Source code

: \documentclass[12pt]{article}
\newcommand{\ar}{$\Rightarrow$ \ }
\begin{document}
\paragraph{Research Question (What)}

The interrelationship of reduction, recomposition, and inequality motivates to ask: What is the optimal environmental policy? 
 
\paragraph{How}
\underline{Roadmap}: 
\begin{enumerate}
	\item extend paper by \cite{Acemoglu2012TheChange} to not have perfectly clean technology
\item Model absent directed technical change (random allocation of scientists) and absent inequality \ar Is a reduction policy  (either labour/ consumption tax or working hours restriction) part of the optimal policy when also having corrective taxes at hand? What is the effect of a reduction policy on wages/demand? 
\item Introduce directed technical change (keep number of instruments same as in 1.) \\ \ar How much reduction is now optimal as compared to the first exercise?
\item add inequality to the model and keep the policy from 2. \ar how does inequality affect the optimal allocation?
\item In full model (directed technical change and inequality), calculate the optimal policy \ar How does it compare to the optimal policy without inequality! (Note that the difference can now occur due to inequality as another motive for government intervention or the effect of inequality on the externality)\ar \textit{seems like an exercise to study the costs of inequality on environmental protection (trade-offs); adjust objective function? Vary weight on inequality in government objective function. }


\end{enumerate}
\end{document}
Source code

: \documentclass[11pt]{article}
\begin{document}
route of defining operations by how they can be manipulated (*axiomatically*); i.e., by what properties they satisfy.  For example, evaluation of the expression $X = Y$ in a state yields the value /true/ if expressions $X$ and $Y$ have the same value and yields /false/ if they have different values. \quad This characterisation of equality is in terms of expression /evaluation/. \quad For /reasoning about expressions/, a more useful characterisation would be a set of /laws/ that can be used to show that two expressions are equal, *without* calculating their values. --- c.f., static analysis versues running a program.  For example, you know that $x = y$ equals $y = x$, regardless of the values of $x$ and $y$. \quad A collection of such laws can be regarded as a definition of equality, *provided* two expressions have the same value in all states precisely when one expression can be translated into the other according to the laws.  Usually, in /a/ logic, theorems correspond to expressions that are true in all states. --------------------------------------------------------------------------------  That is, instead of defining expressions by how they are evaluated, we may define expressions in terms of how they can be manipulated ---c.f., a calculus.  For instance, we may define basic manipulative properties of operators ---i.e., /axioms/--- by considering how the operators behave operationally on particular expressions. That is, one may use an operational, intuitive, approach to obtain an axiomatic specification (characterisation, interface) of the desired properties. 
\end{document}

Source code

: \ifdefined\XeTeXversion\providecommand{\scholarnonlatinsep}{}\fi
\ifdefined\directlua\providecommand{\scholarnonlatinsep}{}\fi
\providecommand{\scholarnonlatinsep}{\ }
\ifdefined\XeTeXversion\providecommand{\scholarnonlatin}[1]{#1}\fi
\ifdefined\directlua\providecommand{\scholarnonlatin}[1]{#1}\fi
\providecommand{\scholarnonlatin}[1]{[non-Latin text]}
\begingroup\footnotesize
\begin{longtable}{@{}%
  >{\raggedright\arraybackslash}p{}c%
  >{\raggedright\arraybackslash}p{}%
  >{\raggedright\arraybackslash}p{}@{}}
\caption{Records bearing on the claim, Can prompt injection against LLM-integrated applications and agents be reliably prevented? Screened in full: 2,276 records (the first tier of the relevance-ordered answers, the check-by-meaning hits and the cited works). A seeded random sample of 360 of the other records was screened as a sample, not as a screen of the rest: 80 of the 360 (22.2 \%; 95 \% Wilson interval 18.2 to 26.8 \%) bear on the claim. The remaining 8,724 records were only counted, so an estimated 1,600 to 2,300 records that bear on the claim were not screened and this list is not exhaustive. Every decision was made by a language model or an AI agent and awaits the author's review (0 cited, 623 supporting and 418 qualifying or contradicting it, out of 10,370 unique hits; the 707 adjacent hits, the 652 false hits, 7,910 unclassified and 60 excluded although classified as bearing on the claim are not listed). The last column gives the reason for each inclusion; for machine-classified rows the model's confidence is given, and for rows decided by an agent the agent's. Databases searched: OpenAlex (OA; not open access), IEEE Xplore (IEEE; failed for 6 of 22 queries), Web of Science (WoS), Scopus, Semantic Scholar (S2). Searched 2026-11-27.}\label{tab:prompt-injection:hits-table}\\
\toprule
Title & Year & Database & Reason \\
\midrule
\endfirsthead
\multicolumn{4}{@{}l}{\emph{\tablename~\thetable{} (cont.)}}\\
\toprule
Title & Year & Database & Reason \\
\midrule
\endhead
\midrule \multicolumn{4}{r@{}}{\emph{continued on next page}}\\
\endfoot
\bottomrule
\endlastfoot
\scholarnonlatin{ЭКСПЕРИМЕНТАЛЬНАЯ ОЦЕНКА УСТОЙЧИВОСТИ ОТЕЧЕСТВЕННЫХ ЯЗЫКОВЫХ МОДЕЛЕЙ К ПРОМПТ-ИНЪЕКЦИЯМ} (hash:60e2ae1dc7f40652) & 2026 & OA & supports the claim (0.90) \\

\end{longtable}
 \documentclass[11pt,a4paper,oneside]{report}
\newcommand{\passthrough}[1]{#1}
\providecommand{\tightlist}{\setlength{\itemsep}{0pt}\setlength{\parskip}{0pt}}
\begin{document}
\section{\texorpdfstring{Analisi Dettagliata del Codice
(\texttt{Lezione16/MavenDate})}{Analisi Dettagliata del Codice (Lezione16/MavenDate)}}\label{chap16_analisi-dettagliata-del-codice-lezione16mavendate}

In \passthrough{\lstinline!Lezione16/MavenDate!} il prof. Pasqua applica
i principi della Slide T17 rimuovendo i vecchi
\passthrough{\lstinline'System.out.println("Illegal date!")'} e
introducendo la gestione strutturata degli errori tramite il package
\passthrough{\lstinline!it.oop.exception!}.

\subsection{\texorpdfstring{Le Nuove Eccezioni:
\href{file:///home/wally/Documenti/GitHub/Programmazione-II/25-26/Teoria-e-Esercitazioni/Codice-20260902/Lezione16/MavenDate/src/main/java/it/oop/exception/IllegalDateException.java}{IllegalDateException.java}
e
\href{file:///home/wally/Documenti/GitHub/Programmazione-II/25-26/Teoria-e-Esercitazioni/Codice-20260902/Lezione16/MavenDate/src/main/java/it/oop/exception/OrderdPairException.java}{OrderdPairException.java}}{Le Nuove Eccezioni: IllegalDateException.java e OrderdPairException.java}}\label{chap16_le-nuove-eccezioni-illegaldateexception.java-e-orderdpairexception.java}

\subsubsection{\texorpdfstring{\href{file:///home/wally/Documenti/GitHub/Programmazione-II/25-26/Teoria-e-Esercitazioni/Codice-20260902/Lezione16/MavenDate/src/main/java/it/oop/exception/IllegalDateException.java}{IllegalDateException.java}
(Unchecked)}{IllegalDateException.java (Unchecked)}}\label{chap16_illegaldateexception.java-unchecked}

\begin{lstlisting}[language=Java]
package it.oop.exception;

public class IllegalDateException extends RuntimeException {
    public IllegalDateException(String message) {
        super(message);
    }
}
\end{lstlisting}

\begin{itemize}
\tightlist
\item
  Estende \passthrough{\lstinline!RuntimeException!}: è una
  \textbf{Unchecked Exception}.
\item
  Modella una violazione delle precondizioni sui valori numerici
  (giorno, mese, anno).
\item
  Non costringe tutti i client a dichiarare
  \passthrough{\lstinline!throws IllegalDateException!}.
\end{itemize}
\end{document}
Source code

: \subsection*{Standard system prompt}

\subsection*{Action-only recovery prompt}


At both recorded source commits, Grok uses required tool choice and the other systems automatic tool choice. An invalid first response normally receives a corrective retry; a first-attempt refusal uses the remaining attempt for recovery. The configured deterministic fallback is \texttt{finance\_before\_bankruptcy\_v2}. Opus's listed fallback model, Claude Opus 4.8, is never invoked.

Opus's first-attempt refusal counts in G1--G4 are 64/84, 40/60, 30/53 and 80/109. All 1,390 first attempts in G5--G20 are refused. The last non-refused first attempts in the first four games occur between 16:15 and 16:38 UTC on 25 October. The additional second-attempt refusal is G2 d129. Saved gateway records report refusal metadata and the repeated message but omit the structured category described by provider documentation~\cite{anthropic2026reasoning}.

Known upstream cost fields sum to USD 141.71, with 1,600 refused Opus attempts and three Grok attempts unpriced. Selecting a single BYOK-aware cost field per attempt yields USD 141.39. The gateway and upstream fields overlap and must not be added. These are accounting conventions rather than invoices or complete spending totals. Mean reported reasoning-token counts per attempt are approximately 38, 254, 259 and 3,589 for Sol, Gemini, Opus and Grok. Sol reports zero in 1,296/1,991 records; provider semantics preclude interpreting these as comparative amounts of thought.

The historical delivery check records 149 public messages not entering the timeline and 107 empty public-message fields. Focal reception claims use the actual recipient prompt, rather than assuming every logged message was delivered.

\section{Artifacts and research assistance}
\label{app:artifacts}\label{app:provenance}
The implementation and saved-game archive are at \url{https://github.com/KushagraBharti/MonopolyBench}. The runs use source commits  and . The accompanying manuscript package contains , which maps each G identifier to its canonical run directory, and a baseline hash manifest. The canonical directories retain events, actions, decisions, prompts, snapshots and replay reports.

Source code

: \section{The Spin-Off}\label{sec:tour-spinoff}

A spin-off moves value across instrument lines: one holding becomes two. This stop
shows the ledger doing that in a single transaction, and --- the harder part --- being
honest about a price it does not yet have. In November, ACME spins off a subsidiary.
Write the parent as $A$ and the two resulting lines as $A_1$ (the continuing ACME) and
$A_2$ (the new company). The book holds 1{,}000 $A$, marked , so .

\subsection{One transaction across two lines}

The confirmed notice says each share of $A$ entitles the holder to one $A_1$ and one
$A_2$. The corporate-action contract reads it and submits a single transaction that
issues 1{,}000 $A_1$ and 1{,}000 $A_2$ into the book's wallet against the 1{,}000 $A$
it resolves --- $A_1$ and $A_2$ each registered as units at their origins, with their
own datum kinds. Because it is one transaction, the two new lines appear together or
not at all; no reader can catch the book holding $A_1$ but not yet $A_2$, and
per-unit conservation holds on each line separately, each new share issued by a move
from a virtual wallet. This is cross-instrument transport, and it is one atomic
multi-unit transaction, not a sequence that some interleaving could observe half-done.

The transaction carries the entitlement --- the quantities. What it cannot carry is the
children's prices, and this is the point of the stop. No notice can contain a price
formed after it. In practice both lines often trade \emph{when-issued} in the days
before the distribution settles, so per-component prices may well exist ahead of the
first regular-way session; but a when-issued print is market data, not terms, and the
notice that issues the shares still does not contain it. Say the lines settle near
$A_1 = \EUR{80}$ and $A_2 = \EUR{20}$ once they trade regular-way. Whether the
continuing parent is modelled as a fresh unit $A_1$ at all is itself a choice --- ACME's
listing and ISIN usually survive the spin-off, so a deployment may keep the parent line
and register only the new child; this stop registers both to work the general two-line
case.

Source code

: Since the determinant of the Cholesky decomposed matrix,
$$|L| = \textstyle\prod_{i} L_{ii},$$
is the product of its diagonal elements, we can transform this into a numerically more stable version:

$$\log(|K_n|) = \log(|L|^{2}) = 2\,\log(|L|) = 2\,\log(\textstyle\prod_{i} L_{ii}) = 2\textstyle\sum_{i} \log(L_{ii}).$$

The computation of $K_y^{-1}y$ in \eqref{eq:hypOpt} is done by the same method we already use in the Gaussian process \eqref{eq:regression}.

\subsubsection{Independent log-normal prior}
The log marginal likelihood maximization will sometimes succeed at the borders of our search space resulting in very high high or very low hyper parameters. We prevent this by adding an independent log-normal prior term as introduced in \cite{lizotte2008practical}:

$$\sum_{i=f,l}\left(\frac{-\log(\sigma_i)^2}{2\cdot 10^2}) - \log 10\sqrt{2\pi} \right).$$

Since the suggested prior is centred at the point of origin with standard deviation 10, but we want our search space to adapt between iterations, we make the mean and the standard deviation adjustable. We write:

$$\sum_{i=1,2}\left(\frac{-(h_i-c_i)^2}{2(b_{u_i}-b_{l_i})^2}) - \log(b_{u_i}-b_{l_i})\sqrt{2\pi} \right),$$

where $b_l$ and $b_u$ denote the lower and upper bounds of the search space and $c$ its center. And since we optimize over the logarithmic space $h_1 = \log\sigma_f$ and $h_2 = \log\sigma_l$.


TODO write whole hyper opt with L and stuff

# [What is required]
In the listing, find every line with the word "keep" and return it.

# [Answer for this exercise]
\item Introduce directed technical change (keep number of instruments same as in 1.) \\ \ar How much reduction is now optimal as compared to the first exercise?
\item add inequality to the model and keep the policy from 2. \ar how does inequality affect the optimal allocation?
listing and ISIN usually survive the spin-off, so a deployment may keep the parent line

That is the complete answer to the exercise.